Using a message queue as a buffer

  • Thread starter Thread starter Massimo
  • Start date Start date
M

Massimo

I'm developing a server application which will, basically, receive data from
some TCP/IP clients and store them into a database; it's being developed
using .NET 2.0/C#.
The size of each data packet will be small (a few bytes), but the
application need to be able to scale well and handle hundreds of clients,
with some readings/second for each of them.

The application will have two main set of worker threads, with a buffer
between them (a classic producer-consumer model); some threads will acquire
data from the clients and store them in the buffer, while some other will
get data from the buffer and actually perform the database queries; this
structure will reduce the workload on socket reading and allow more socket
reads to be done quickly, instead of having to wait for a DB query to run
after each read; it also will help in the (unlucky) case the DB server can't
be accessed for a while.

Now, the question. Someone suggested me to use a message queue as my buffer,
due to its easy of programming and its automatic handling of thread
synchronization; also, there seems to be an added bonus: if my server stops
or crashes for some reason without being able to store all the buffered data
into the DB, the same queue will be available upon restarting, with all
queued messages being still there.

This seems to be a really good suggestion, but I have a couple of concerns
about this.

First one: performance. Since MSMQ is a general-purpose system, it will
surely have some overhead when confronted to an in-memory buffer; it also
stores its data on disk, wich will introduce even more overhead. How does
MSMQ behave when used for this purpose? If its performance penalty is
significantly low compared to the time needed for a DB query, I don't care
much about it; but if it's significantly high, this can be an issue. Also,
how does it behave in terms of disk storage? Does it create log files which
will need to be purged periodically (like SQL Server do)?
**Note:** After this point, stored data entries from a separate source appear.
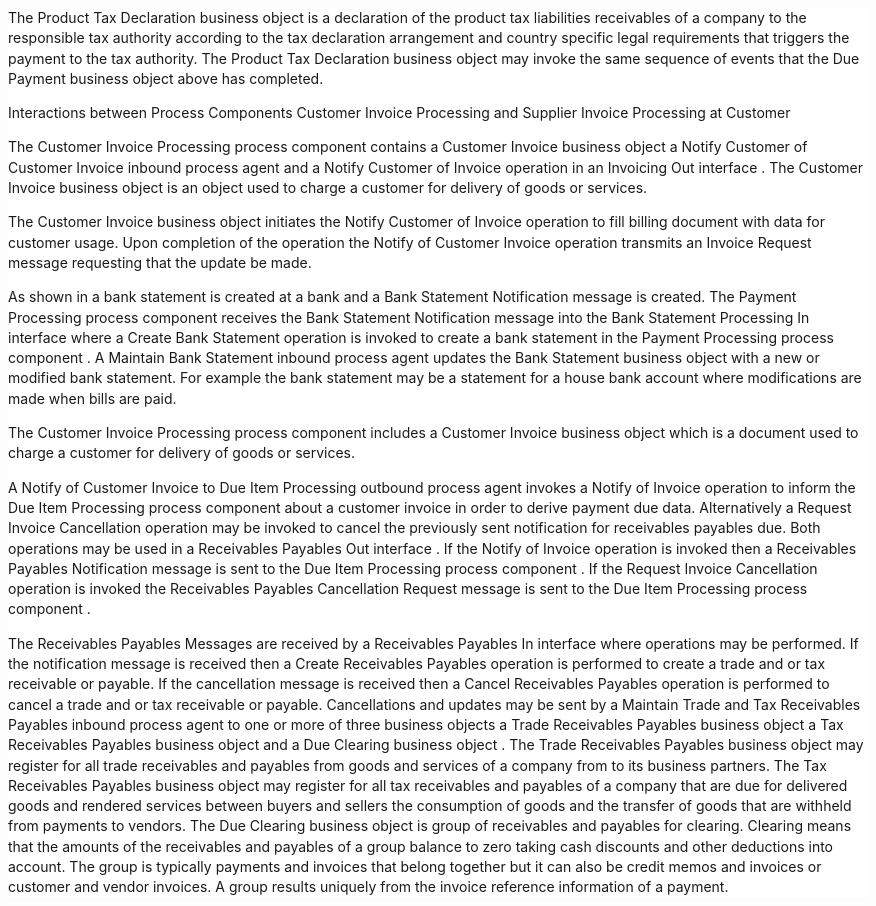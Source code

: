 The Product Tax Declaration business object is a declaration of the product tax liabilities receivables of a company to the responsible tax authority according to the tax declaration arrangement and country specific legal requirements that triggers the payment to the tax authority. The Product Tax Declaration business object may invoke the same sequence of events that the Due Payment business object above has completed.

Interactions between Process Components Customer Invoice Processing and Supplier Invoice Processing at Customer 

The Customer Invoice Processing process component contains a Customer Invoice business object a Notify Customer of Customer Invoice inbound process agent and a Notify Customer of Invoice operation in an Invoicing Out interface . The Customer Invoice business object is an object used to charge a customer for delivery of goods or services.

The Customer Invoice business object initiates the Notify Customer of Invoice operation to fill billing document with data for customer usage. Upon completion of the operation the Notify of Customer Invoice operation transmits an Invoice Request message requesting that the update be made.

As shown in a bank statement is created at a bank and a Bank Statement Notification message is created. The Payment Processing process component receives the Bank Statement Notification message into the Bank Statement Processing In interface where a Create Bank Statement operation is invoked to create a bank statement in the Payment Processing process component . A Maintain Bank Statement inbound process agent updates the Bank Statement business object with a new or modified bank statement. For example the bank statement may be a statement for a house bank account where modifications are made when bills are paid.

The Customer Invoice Processing process component includes a Customer Invoice business object which is a document used to charge a customer for delivery of goods or services.

A Notify of Customer Invoice to Due Item Processing outbound process agent invokes a Notify of Invoice operation to inform the Due Item Processing process component about a customer invoice in order to derive payment due data. Alternatively a Request Invoice Cancellation operation may be invoked to cancel the previously sent notification for receivables payables due. Both operations may be used in a Receivables Payables Out interface . If the Notify of Invoice operation is invoked then a Receivables Payables Notification message is sent to the Due Item Processing process component . If the Request Invoice Cancellation operation is invoked the Receivables Payables Cancellation Request message is sent to the Due Item Processing process component .

The Receivables Payables Messages are received by a Receivables Payables In interface where operations may be performed. If the notification message is received then a Create Receivables Payables operation is performed to create a trade and or tax receivable or payable. If the cancellation message is received then a Cancel Receivables Payables operation is performed to cancel a trade and or tax receivable or payable. Cancellations and updates may be sent by a Maintain Trade and Tax Receivables Payables inbound process agent to one or more of three business objects a Trade Receivables Payables business object a Tax Receivables Payables business object and a Due Clearing business object . The Trade Receivables Payables business object may register for all trade receivables and payables from goods and services of a company from to its business partners. The Tax Receivables Payables business object may register for all tax receivables and payables of a company that are due for delivered goods and rendered services between buyers and sellers the consumption of goods and the transfer of goods that are withheld from payments to vendors. The Due Clearing business object is group of receivables and payables for clearing. Clearing means that the amounts of the receivables and payables of a group balance to zero taking cash discounts and other deductions into account. The group is typically payments and invoices that belong together but it can also be credit memos and invoices or customer and vendor invoices. A group results uniquely from the invoice reference information of a payment.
Second one: data format. My program will acquire many kinds of different
data from clients: integers, floating point numbers, text, even images;
sometimes, a single block of data will be composed of combinations of these
(i.e. two floating point numbers, or three integers and some text, and so
on). These blocks of data will be managed as single objects by the
application, and will need to be passed from socket-reading threads to
DB-writing threads; this is quite easy to do with an in-memory buffer, since
objects (and pointers!) are just the same across different threads in the
same program; but what will happen when sending one of these objects to a
queue and receiving it? Will it still be valid, even if internally it
includes, say, a string or an image (which are pointers to other objects)?

Thanks for any help/suggestion :-)


Massimo
 
Here are some links.

http://www.eggheadcafe.com/articles/20041204.asp

http://www.codeproject.com/csharp/survivingpoisonmessages.asp

The queue would be good for what you're doing.
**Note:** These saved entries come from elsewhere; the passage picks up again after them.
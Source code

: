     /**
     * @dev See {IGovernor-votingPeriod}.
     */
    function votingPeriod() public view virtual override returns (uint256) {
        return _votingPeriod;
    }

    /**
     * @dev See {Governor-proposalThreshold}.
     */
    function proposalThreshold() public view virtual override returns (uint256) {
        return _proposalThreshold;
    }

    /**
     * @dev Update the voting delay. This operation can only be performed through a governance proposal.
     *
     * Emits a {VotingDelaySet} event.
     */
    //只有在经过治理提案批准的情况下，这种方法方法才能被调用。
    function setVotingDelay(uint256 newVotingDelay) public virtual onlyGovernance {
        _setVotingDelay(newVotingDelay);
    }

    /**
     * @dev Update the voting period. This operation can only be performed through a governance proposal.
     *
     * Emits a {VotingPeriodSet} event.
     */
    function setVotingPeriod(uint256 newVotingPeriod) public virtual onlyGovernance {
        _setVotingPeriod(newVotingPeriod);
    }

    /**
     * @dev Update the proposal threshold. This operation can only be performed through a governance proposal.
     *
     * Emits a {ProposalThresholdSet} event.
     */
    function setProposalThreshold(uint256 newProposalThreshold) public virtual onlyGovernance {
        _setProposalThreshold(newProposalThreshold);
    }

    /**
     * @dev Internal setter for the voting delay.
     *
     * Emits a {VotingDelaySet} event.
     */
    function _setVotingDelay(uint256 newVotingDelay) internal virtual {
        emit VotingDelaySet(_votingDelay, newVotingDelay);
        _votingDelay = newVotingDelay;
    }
Performance is good. You can test it, but compared to db connectivity, the
queue is small drops of water in the bucket.

You need to research transactional Queues. That will answer some of your
pros and con's questions.

On your second question.
If the object is serializable, then you'll be fine. Look at Peter's
article. You'll basically drop any assembly.dll's you need into the /bin
directory of the WindowsService used to monitor the Queue.


This can help also:
http://msmvps.com/blogs/manoj/archive/2005/10/16/70979.aspx


This book
http://www.apress.com/book/supplementDownload.html?bID=279&sID=2257

has "framework" code for creating queue logic. Its 1.1. I don't know if
there is a 2.0 version of the book/code yet
 
Here are some links.

Thanks for the link, many good points.
The queue would be good for what you're doing.

I was under the same assumption :-)
Performance is good. You can test it, but compared to db connectivity,
the
queue is small drops of water in the bucket.

That's precisely the answer I was looking for.

What about disk storage? Do you know anything about its architecture and how
it behaves when processing tons of small messages? SQL Server (and any other
transaction-based storage system) would build *huge* log files here.

You need to research transactional Queues. That will answer some of your
pros and con's questions.

Yes, I was also wondering what to do if a DB query fails after the message
is removed from the queue. Howewer, since I don't particularly care about
message odering (each data block has its own timestamp), I think I can just
send the message back to the queue.
If the object is serializable, then you'll be fine.

It should, since I'm using only framework-provided data types.
Will the queue sending throw an exception if an unserializable object is
sent?
Look at Peter's
article. You'll basically drop any assembly.dll's you need into the /bin
directory of the WindowsService used to monitor the Queue.

In this scenario, the producer and the consumer are all threads of a single
application; this should avoid any issue between them.
What about the queue itself? Does MSMQ need to be told (someway) what kind
of objects it's processing?
This book
http://www.apress.com/book/supplementDownload.html?bID=279&sID=2257

has "framework" code for creating queue logic. Its 1.1. I don't know if
there is a 2.0 version of the book/code yet

..NET has a whole namespace of messaging objects (System.Messaging); basic
use is quite easy. Maybe many of these details have already been addressed
by the framework developers.


Massimo
 
See inline:


Massimo said:
Thanks for the link, many good points.


I was under the same assumption :-)


That's precisely the answer I was looking for.

What about disk storage? Do you know anything about its architecture and how
it behaves when processing tons of small messages? SQL Server (and any other
transaction-based storage system) would build *huge* log files here.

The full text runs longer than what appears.